**** Supplied entries ****
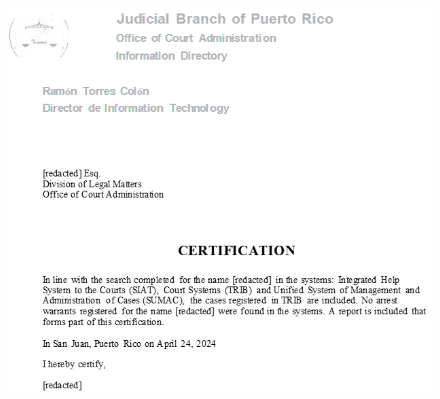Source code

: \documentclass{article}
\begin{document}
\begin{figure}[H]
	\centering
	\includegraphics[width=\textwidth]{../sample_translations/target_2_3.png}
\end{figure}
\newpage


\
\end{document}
****
**** Supplied entries ****
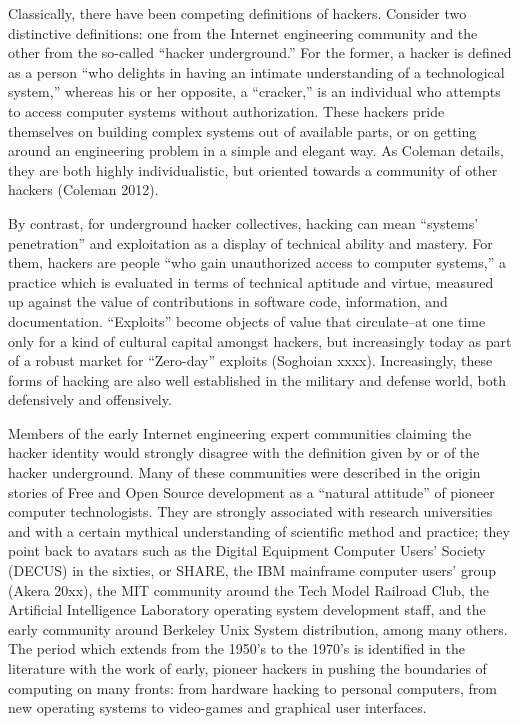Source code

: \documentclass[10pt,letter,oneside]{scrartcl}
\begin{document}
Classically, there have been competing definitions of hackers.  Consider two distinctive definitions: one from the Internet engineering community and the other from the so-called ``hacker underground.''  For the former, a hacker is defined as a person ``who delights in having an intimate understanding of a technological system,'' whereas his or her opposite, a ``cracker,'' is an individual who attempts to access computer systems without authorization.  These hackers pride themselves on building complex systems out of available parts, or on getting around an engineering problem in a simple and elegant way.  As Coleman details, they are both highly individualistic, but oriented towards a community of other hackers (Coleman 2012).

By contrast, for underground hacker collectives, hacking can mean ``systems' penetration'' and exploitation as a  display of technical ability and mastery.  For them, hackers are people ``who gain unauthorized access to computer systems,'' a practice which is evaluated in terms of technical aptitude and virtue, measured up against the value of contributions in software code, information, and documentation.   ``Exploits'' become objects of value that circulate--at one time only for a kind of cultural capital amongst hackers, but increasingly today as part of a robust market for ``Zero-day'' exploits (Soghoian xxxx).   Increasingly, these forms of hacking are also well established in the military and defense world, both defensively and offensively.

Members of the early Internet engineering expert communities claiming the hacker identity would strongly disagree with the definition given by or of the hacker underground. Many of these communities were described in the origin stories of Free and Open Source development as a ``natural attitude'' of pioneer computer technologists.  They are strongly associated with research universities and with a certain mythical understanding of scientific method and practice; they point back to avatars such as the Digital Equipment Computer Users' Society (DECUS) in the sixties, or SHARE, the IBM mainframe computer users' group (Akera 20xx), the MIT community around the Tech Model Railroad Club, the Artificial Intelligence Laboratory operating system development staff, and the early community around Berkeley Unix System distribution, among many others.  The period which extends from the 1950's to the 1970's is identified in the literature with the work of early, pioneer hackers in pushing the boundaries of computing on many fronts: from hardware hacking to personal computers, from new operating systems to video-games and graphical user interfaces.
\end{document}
****
* _Exercise details_
For each line in the entries that holds "documentclass", return that line.

* _Completed task_
: \documentclass{article}
: \documentclass[10pt,letter,oneside]{scrartcl}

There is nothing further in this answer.